Problem description:
Look through the listing below for lines containing the word "extend". State only their number.

Segment Start: Provided material

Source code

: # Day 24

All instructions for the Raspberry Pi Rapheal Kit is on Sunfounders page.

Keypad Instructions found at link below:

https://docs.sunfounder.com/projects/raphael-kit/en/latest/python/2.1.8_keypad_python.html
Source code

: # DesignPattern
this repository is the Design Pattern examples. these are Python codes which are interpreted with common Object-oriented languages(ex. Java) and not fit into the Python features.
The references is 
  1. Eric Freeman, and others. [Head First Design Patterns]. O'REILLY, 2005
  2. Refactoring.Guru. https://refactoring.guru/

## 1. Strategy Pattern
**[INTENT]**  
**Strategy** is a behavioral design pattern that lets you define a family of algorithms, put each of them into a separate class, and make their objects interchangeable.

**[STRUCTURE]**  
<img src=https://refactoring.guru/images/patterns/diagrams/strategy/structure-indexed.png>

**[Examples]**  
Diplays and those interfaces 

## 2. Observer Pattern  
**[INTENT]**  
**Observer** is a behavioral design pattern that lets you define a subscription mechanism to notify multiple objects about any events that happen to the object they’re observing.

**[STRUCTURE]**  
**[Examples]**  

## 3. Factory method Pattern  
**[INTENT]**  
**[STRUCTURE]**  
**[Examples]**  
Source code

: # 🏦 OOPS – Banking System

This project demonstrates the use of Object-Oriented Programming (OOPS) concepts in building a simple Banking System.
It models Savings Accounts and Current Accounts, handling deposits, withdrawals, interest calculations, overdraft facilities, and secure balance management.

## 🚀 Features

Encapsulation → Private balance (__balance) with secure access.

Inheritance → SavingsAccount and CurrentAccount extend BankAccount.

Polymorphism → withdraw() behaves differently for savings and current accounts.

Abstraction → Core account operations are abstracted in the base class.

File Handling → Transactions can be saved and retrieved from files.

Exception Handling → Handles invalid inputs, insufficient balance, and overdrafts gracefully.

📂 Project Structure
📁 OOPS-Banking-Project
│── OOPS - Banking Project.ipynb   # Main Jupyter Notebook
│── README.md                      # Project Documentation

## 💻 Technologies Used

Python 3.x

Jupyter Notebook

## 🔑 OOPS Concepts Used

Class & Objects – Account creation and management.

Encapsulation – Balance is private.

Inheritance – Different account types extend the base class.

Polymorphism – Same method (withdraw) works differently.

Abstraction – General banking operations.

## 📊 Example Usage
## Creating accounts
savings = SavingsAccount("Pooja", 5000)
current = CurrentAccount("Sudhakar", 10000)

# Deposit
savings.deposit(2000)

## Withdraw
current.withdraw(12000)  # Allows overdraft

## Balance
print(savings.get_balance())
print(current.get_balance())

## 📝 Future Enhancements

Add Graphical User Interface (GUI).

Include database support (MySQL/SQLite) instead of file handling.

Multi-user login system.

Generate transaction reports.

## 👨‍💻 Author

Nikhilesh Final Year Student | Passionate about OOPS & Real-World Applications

Segment End: Provided material

Written answer:
2